21 points by govideo on Dec 5, 2024 | hide | past | favorite | 50 comments
Seems like something like Starlink would have come out of Google/Alphabet, at least at first blush. They did have Project Loon (internet access via big balloons) and talked about space tethers/elevators.

Seems like a natural idea for (early) Google. Any insights into why nothing like it happened?



Yes, they essentially did. Project Loon used balloons rather than satellites, but is otherwise surprisingly similar to Starlink, technically.

And as far as I've heard, a lot of Project Loon personnel ended up at SpaceX.

Also, the synergy may be a good part of the reason why Google was a large early investor in SpaceX.

https://x.company/projects/loon/


Loon balloons were more like floating cell towers. Starlink is a broadband first platform that will also do some cellular sort of eventually (just beginning to roll out now).


Do the implementation details really matter that much?

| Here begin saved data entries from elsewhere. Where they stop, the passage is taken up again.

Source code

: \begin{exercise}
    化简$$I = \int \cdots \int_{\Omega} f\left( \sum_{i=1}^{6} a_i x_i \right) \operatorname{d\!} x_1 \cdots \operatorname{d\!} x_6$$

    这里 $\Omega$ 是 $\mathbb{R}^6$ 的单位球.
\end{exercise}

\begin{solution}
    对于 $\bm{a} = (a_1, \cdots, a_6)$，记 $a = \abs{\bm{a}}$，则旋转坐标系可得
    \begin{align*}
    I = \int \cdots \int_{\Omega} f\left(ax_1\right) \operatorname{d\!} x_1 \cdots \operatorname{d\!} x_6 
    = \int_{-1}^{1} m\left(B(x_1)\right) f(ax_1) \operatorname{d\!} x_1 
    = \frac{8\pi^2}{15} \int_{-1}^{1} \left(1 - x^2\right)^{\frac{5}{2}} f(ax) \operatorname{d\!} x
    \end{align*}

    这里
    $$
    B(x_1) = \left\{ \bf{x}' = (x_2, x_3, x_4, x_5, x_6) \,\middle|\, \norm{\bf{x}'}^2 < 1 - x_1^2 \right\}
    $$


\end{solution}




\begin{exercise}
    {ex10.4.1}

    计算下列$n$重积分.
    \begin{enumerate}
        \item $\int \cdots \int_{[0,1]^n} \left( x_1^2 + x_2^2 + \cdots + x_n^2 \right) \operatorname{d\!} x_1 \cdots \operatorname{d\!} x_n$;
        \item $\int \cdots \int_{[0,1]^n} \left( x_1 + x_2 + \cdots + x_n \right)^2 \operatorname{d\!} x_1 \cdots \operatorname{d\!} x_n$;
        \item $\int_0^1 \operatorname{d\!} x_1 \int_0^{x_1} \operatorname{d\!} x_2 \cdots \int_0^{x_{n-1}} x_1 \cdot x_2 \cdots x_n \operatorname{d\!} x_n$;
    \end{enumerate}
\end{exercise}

It's all some sort of https://en.wikipedia.org/wiki/High-altitude_platform_station ,

limited by the constraints of available technology and budget for experiments at that time.

And not that pioneering (conceptually at least) either, because of https://en.wikipedia.org/wiki/Teledesic from 199x...

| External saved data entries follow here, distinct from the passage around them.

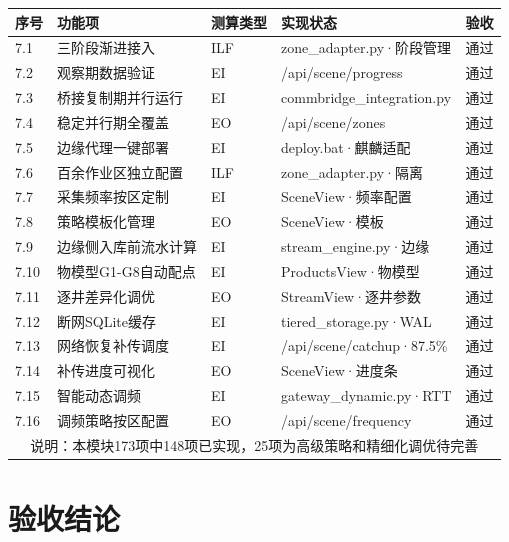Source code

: \documentclass[11pt,a4paper]{ctexart}
\begin{document}
\begin{longtable}{p{1cm}p{4cm}p{3cm}p{3cm}p{2.5cm}}
\toprule
\textbf{序号} & \textbf{功能项} & \textbf{测算类型} & \textbf{实现状态} & \textbf{验收} \\
\midrule
7.1 & 三阶段渐进接入 & ILF & zone\_adapter.py·阶段管理 & \color{ok}通过 \\
7.2 & 观察期数据验证 & EI & /api/scene/progress & \color{ok}通过 \\
7.3 & 桥接复制期并行运行 & EI & commbridge\_integration.py & \color{ok}通过 \\
7.4 & 稳定并行期全覆盖 & EO & /api/scene/zones & \color{ok}通过 \\
7.5 & 边缘代理一键部署 & EI & deploy.bat·麒麟适配 & \color{ok}通过 \\
7.6 & 百余作业区独立配置 & ILF & zone\_adapter.py·隔离 & \color{ok}通过 \\
7.7 & 采集频率按区定制 & EI & SceneView·频率配置 & \color{ok}通过 \\
7.8 & 策略模板化管理 & EO & SceneView·模板 & \color{ok}通过 \\
7.9 & 边缘侧入库前流水计算 & EI & stream\_engine.py·边缘 & \color{ok}通过 \\
7.10 & 物模型G1-G8自动配点 & EI & ProductsView·物模型 & \color{ok}通过 \\
7.11 & 逐井差异化调优 & EO & StreamView·逐井参数 & \color{ok}通过 \\
7.12 & 断网SQLite缓存 & EI & tiered\_storage.py·WAL & \color{ok}通过 \\
7.13 & 网络恢复补传调度 & EI & /api/scene/catchup·87.5\% & \color{ok}通过 \\
7.14 & 补传进度可视化 & EO & SceneView·进度条 & \color{ok}通过 \\
7.15 & 智能动态调频 & EI & gateway\_dynamic.py·RTT & \color{ok}通过 \\
7.16 & 调频策略按区配置 & EO & /api/scene/frequency & \color{ok}通过 \\
\midrule
\multicolumn{5}{c}{说明：本模块173项中148项已实现，25项为高级策略和精细化调优待完善} \\
\bottomrule
\end{longtable}

\section{验收结论}
\end{document}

Both Starlink and Loon are phased-array based routing setups. Traditional comm satellites are neither of those, they're bent pipes. Cell towers are routed, but not phased array.


Or was it because Larry and Elon were good friends?


The original effort was all the way back in 1997 by a company called Teledesic. But it was essentially abandoned after other satcom constellations like Iridium when bankrupt.

Loon was an interesting attempt. I'm surprised we don't see any one trying to make HAPS (high altitude solar powered drones, essentially) work for communications. In principle they can do the same as satellites but more effectively and at better latency. A good HAPS network over the US could probably offer better than Starlink service for cheaper.


Facebook's Aquila was a HAPS drone. https://en.m.wikipedia.org/wiki/Facebook_Aquila


Do you know why they haven't taken it further? The page talks about Zephyr drones as a follow-up, but I can't find much about them actually doing any further tests.


https://www.cnbc.com/amp/2018/06/26/facebook-abandons-plans-...

My understanding is that FB hired lots of smart people who were very good at building research prototypes but not as experienced in building low cost products. Eventually the company refocused on the "metaverse" and many of the personnel at the Connectivity Lab were transferred to Amazon Kuiper.


The bottleneck was always getting satellites up in space. SpaceX has an effective monopoly on launches at this point, so it isn't a surprise that they were the first ones to establish themselves in the satellite internet market.


It has nothing to do with the monopoly. They built rockets that cost about 20 million to launch and everyone else's rockets cost about 60 million to launch. This is internal costs for the launch providers. On pricing, what customers pay, the difference is hardly so stark because SpaceX doesn't leave money on the table without good reason given their superior reliability and human capability.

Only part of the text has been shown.